◆ TASK DIRECTIONS
Please state how many lines in the records below contain the word "allows"; the answer should be a number and nothing else.

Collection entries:
----------

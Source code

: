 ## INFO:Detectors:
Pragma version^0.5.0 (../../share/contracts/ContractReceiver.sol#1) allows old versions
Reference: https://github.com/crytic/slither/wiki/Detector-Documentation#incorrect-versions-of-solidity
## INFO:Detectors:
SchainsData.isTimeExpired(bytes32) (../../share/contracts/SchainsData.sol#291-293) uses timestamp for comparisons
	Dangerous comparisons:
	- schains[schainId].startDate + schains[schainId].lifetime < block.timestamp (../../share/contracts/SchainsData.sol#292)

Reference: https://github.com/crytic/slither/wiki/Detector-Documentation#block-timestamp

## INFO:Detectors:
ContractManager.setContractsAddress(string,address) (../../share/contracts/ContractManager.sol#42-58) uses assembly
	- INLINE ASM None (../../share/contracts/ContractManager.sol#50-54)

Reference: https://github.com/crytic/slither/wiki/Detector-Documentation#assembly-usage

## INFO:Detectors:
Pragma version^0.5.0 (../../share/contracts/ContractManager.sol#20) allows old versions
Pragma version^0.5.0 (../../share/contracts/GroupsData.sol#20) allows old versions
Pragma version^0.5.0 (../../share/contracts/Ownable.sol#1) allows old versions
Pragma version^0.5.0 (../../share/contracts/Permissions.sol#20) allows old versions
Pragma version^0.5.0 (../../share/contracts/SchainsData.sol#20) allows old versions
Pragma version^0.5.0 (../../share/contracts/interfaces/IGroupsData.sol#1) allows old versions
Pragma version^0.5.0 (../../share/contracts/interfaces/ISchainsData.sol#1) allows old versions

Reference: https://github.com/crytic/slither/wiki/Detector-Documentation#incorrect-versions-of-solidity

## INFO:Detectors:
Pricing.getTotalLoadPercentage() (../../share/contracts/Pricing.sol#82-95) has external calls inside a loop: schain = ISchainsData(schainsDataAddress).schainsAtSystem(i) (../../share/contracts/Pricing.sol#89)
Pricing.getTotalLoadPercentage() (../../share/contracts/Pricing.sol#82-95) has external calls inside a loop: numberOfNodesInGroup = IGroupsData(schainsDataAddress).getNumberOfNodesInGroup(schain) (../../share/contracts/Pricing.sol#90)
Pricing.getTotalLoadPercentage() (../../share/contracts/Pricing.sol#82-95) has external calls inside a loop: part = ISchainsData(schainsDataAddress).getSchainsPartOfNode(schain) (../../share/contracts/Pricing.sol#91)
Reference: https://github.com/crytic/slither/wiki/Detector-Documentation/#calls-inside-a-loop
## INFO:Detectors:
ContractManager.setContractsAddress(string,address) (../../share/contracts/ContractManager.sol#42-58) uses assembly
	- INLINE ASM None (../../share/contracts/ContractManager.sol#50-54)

----------

◆ COMPLETED EXERCISE
8